What is being asked »
Return the data given below exactly as it appears.

Materials provided »
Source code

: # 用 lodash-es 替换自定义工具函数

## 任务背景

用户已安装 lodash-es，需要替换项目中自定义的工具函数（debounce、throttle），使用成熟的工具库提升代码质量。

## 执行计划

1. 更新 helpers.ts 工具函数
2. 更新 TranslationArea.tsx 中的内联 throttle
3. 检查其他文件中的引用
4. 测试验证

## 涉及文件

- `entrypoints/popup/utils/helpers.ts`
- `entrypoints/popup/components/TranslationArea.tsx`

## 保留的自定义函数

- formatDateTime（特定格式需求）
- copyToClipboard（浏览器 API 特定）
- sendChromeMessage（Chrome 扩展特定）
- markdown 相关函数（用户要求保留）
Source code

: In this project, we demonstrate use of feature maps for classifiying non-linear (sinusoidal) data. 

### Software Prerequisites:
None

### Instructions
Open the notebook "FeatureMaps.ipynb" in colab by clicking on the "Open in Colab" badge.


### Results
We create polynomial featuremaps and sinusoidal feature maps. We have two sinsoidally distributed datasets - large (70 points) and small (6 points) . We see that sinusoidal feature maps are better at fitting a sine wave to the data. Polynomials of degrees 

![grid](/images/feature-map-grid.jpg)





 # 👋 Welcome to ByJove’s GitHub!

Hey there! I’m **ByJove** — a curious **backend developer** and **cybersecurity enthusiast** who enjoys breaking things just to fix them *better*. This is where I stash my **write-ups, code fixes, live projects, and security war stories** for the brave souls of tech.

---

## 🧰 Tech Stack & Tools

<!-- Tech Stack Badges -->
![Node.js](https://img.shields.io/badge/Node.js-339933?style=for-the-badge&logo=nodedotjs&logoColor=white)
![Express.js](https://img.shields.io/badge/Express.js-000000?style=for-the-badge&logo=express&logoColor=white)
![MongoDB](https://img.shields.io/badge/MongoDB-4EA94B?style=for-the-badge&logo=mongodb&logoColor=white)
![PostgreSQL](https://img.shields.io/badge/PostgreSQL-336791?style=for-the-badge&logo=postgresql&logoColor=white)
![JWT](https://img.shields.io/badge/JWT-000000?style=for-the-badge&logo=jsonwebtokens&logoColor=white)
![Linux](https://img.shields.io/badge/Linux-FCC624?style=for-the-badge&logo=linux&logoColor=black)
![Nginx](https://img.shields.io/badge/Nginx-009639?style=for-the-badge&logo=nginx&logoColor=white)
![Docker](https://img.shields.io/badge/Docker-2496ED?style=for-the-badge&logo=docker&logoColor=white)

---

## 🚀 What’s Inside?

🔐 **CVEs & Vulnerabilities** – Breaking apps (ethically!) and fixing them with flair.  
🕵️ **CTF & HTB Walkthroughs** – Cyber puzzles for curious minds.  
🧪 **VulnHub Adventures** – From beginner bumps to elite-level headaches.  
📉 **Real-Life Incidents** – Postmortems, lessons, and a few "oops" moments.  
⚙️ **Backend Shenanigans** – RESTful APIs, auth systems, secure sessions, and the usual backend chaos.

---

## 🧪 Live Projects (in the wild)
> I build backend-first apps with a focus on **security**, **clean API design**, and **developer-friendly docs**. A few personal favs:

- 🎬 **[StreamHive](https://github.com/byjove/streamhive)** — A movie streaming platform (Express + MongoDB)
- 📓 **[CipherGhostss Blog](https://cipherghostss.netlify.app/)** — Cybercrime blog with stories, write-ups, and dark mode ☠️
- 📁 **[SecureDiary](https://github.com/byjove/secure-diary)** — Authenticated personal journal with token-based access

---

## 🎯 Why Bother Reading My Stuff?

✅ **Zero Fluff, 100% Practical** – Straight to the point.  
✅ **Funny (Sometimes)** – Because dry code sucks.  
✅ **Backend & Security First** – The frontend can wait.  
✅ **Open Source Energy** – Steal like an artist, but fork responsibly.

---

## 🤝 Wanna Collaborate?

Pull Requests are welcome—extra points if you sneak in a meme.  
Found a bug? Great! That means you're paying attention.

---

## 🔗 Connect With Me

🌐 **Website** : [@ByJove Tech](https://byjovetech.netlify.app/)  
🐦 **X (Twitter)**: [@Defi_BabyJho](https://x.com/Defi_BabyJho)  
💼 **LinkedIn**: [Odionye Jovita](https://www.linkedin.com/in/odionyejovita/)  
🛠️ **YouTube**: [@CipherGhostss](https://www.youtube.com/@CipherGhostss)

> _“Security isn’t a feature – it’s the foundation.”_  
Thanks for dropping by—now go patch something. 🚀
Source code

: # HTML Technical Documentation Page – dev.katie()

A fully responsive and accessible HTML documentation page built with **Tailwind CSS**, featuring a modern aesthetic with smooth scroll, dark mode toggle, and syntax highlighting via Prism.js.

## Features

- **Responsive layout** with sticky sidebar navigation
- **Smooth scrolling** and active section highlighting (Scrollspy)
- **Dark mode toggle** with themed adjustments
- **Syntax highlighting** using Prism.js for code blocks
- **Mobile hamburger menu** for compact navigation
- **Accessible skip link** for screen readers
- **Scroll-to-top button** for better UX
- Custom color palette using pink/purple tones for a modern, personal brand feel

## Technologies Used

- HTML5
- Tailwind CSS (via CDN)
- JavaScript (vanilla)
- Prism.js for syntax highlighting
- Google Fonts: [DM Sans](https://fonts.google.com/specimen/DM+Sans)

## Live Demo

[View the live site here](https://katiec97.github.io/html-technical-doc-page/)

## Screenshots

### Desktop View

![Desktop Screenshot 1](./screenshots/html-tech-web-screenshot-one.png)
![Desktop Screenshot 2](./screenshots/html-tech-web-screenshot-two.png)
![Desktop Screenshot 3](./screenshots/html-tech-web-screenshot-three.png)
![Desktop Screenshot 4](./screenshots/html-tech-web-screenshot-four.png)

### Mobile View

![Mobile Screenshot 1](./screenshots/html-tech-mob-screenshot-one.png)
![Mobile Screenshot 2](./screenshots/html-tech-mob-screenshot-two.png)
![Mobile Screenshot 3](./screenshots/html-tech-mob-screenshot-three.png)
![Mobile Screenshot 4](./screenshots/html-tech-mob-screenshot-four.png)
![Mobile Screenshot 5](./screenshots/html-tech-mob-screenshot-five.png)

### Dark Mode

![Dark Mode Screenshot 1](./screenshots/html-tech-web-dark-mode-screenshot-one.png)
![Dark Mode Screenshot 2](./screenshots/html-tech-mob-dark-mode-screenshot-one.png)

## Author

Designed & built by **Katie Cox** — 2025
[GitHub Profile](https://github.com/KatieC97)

Answer to this exercise »
Source code

: # 用 lodash-es 替换自定义工具函数

## 任务背景

用户已安装 lodash-es，需要替换项目中自定义的工具函数（debounce、throttle），使用成熟的工具库提升代码质量。

## 执行计划

1. 更新 helpers.ts 工具函数
2. 更新 TranslationArea.tsx 中的内联 throttle
3. 检查其他文件中的引用
4. 测试验证

## 涉及文件

- `entrypoints/popup/utils/helpers.ts`
- `entrypoints/popup/components/TranslationArea.tsx`

## 保留的自定义函数

- formatDateTime（特定格式需求）
- copyToClipboard（浏览器 API 特定）
- sendChromeMessage（Chrome 扩展特定）
- markdown 相关函数（用户要求保留）
Source code

: In this project, we demonstrate use of feature maps for classifiying non-linear (sinusoidal) data. 

### Software Prerequisites:
None

### Instructions
Open the notebook "FeatureMaps.ipynb" in colab by clicking on the "Open in Colab" badge.


### Results
We create polynomial featuremaps and sinusoidal feature maps. We have two sinsoidally distributed datasets - large (70 points) and small (6 points) . We see that sinusoidal feature maps are better at fitting a sine wave to the data. Polynomials of degrees 

![grid](/images/feature-map-grid.jpg)





 # 👋 Welcome to ByJove’s GitHub!

Hey there! I’m **ByJove** — a curious **backend developer** and **cybersecurity enthusiast** who enjoys breaking things just to fix them *better*. This is where I stash my **write-ups, code fixes, live projects, and security war stories** for the brave souls of tech.

---

## 🧰 Tech Stack & Tools

<!-- Tech Stack Badges -->
![Node.js](https://img.shields.io/badge/Node.js-339933?style=for-the-badge&logo=nodedotjs&logoColor=white)
![Express.js](https://img.shields.io/badge/Express.js-000000?style=for-the-badge&logo=express&logoColor=white)
![MongoDB](https://img.shields.io/badge/MongoDB-4EA94B?style=for-the-badge&logo=mongodb&logoColor=white)
![PostgreSQL](https://img.shields.io/badge/PostgreSQL-336791?style=for-the-badge&logo=postgresql&logoColor=white)
![JWT](https://img.shields.io/badge/JWT-000000?style=for-the-badge&logo=jsonwebtokens&logoColor=white)
![Linux](https://img.shields.io/badge/Linux-FCC624?style=for-the-badge&logo=linux&logoColor=black)
![Nginx](https://img.shields.io/badge/Nginx-009639?style=for-the-badge&logo=nginx&logoColor=white)
![Docker](https://img.shields.io/badge/Docker-2496ED?style=for-the-badge&logo=docker&logoColor=white)

---

## 🚀 What’s Inside?

🔐 **CVEs & Vulnerabilities** – Breaking apps (ethically!) and fixing them with flair.  
🕵️ **CTF & HTB Walkthroughs** – Cyber puzzles for curious minds.  
🧪 **VulnHub Adventures** – From beginner bumps to elite-level headaches.  
📉 **Real-Life Incidents** – Postmortems, lessons, and a few "oops" moments.  
⚙️ **Backend Shenanigans** – RESTful APIs, auth systems, secure sessions, and the usual backend chaos.

---

## 🧪 Live Projects (in the wild)
> I build backend-first apps with a focus on **security**, **clean API design**, and **developer-friendly docs**. A few personal favs:

- 🎬 **[StreamHive](https://github.com/byjove/streamhive)** — A movie streaming platform (Express + MongoDB)
- 📓 **[CipherGhostss Blog](https://cipherghostss.netlify.app/)** — Cybercrime blog with stories, write-ups, and dark mode ☠️
- 📁 **[SecureDiary](https://github.com/byjove/secure-diary)** — Authenticated personal journal with token-based access

---

## 🎯 Why Bother Reading My Stuff?

✅ **Zero Fluff, 100% Practical** – Straight to the point.  
✅ **Funny (Sometimes)** – Because dry code sucks.  
✅ **Backend & Security First** – The frontend can wait.  
✅ **Open Source Energy** – Steal like an artist, but fork responsibly.

---

## 🤝 Wanna Collaborate?

Pull Requests are welcome—extra points if you sneak in a meme.  
Found a bug? Great! That means you're paying attention.

---

## 🔗 Connect With Me

🌐 **Website** : [@ByJove Tech](https://byjovetech.netlify.app/)  
🐦 **X (Twitter)**: [@Defi_BabyJho](https://x.com/Defi_BabyJho)  
💼 **LinkedIn**: [Odionye Jovita](https://www.linkedin.com/in/odionyejovita/)  
🛠️ **YouTube**: [@CipherGhostss](https://www.youtube.com/@CipherGhostss)

> _“Security isn’t a feature – it’s the foundation.”_  
Thanks for dropping by—now go patch something. 🚀
Source code

: # HTML Technical Documentation Page – dev.katie()

A fully responsive and accessible HTML documentation page built with **Tailwind CSS**, featuring a modern aesthetic with smooth scroll, dark mode toggle, and syntax highlighting via Prism.js.

## Features

- **Responsive layout** with sticky sidebar navigation
- **Smooth scrolling** and active section highlighting (Scrollspy)
- **Dark mode toggle** with themed adjustments
- **Syntax highlighting** using Prism.js for code blocks
- **Mobile hamburger menu** for compact navigation
- **Accessible skip link** for screen readers
- **Scroll-to-top button** for better UX
- Custom color palette using pink/purple tones for a modern, personal brand feel

## Technologies Used

- HTML5
- Tailwind CSS (via CDN)
- JavaScript (vanilla)
- Prism.js for syntax highlighting
- Google Fonts: [DM Sans](https://fonts.google.com/specimen/DM+Sans)

## Live Demo

[View the live site here](https://katiec97.github.io/html-technical-doc-page/)

## Screenshots

### Desktop View

![Desktop Screenshot 1](./screenshots/html-tech-web-screenshot-one.png)
![Desktop Screenshot 2](./screenshots/html-tech-web-screenshot-two.png)
![Desktop Screenshot 3](./screenshots/html-tech-web-screenshot-three.png)
![Desktop Screenshot 4](./screenshots/html-tech-web-screenshot-four.png)

### Mobile View

![Mobile Screenshot 1](./screenshots/html-tech-mob-screenshot-one.png)
![Mobile Screenshot 2](./screenshots/html-tech-mob-screenshot-two.png)
![Mobile Screenshot 3](./screenshots/html-tech-mob-screenshot-three.png)
![Mobile Screenshot 4](./screenshots/html-tech-mob-screenshot-four.png)
![Mobile Screenshot 5](./screenshots/html-tech-mob-screenshot-five.png)

### Dark Mode

![Dark Mode Screenshot 1](./screenshots/html-tech-web-dark-mode-screenshot-one.png)
![Dark Mode Screenshot 2](./screenshots/html-tech-mob-dark-mode-screenshot-one.png)

## Author

Designed & built by **Katie Cox** — 2025
[GitHub Profile](https://github.com/KatieC97)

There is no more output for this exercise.